»»

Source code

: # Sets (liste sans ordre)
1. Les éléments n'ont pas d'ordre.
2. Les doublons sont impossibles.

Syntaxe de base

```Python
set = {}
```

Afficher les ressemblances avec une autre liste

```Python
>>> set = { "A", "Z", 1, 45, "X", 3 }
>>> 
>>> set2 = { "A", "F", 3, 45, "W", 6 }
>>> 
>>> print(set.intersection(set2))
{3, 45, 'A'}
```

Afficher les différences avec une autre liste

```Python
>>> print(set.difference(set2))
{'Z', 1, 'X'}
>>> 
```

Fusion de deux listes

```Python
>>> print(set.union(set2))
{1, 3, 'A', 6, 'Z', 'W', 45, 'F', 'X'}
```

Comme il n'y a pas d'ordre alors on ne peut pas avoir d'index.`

««

◆ Description of the task: Would you write out the full set of records above without alteration?

◆ Result of the exercise:
Source code

: # Sets (liste sans ordre)
1. Les éléments n'ont pas d'ordre.
2. Les doublons sont impossibles.

Syntaxe de base

```Python
set = {}
```

Afficher les ressemblances avec une autre liste

```Python
>>> set = { "A", "Z", 1, 45, "X", 3 }
>>> 
>>> set2 = { "A", "F", 3, 45, "W", 6 }
>>> 
>>> print(set.intersection(set2))
{3, 45, 'A'}
```

Afficher les différences avec une autre liste

```Python
>>> print(set.difference(set2))
{'Z', 1, 'X'}
>>> 
```

Fusion de deux listes

```Python
>>> print(set.union(set2))
{1, 3, 'A', 6, 'Z', 'W', 45, 'F', 'X'}
```

Comme il n'y a pas d'ordre alors on ne peut pas avoir d'index.`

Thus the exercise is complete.